An open source app called Blender does the hard work of computing the relief’s geometry. Blender is used mostly by the animation film industry, and thanks to integrated scripting and robust physical simulation, it’s perfect for the project’s needs. Blender sends the data back to the 3dprinter on the FABMOBs rig where the model is immediately printed.
Now, the models we build using 3-D software have lives that go far beyond the screen. They give us the ability to fabricate physical prototypes on-demand using 3d printers. The design process enabled by additive 3d printing allows us to build a strong, innate connection between digital models and physical ones. With this new design workflow, we build spaces and objects as connected prototypes.
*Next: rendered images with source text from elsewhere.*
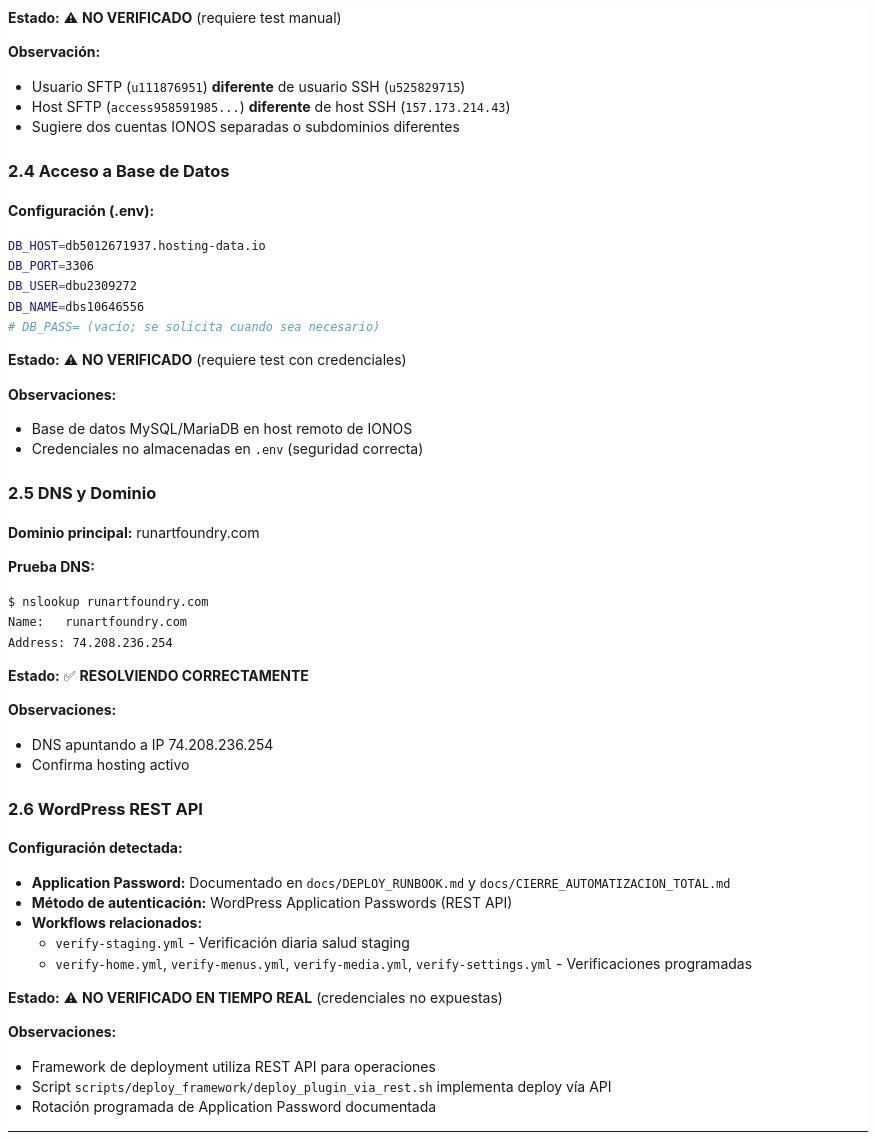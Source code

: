 **Estado:** ⚠️ **NO VERIFICADO** (requiere test manual)

**Observación:**
- Usuario SFTP (`u111876951`) **diferente** de usuario SSH (`u525829715`)
- Host SFTP (`access958591985...`) **diferente** de host SSH (`157.173.214.43`)
- Sugiere dos cuentas IONOS separadas o subdominios diferentes

### 2.4 Acceso a Base de Datos

**Configuración (.env):**
```bash
DB_HOST=db5012671937.hosting-data.io
DB_PORT=3306
DB_USER=dbu2309272
DB_NAME=dbs10646556
# DB_PASS= (vacío; se solicita cuando sea necesario)
```

**Estado:** ⚠️ **NO VERIFICADO** (requiere test con credenciales)

**Observaciones:**
- Base de datos MySQL/MariaDB en host remoto de IONOS
- Credenciales no almacenadas en `.env` (seguridad correcta)

### 2.5 DNS y Dominio

**Dominio principal:** runartfoundry.com

**Prueba DNS:**
```bash
$ nslookup runartfoundry.com
Name:   runartfoundry.com
Address: 74.208.236.254
```

**Estado:** ✅ **RESOLVIENDO CORRECTAMENTE**

**Observaciones:**
- DNS apuntando a IP 74.208.236.254
- Confirma hosting activo

### 2.6 WordPress REST API

**Configuración detectada:**
- **Application Password:** Documentado en `docs/DEPLOY_RUNBOOK.md` y `docs/CIERRE_AUTOMATIZACION_TOTAL.md`
- **Método de autenticación:** WordPress Application Passwords (REST API)
- **Workflows relacionados:**
  - `verify-staging.yml` - Verificación diaria salud staging
  - `verify-home.yml`, `verify-menus.yml`, `verify-media.yml`, `verify-settings.yml` - Verificaciones programadas

**Estado:** ⚠️ **NO VERIFICADO EN TIEMPO REAL** (credenciales no expuestas)

**Observaciones:**
- Framework de deployment utiliza REST API para operaciones
- Script `scripts/deploy_framework/deploy_plugin_via_rest.sh` implementa deploy vía API
- Rotación programada de Application Password documentada

---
By thinking in terms of machines, a project can logically be organized in terms of inputs and outputs. Things like data, interaction and gestures, and digital media are fed into the machine, and a project’s forms are generated as its output. This way of working is known as parametric design. It is a dominant theme in contemporary design and the contemporary design process. Parametric design and 3d printing are compatible innovation that were made in each other’s image.
The value of an ATMOStag_TILE is based on the object’s reproducibility: receiving the tile’s license gives you the rights for future uses of this unique object. We can 3D print the TILE once, for its inclusion as part of the ATMOStag_INSTALLATION, but the tile and its rights to be reproduced belong to you.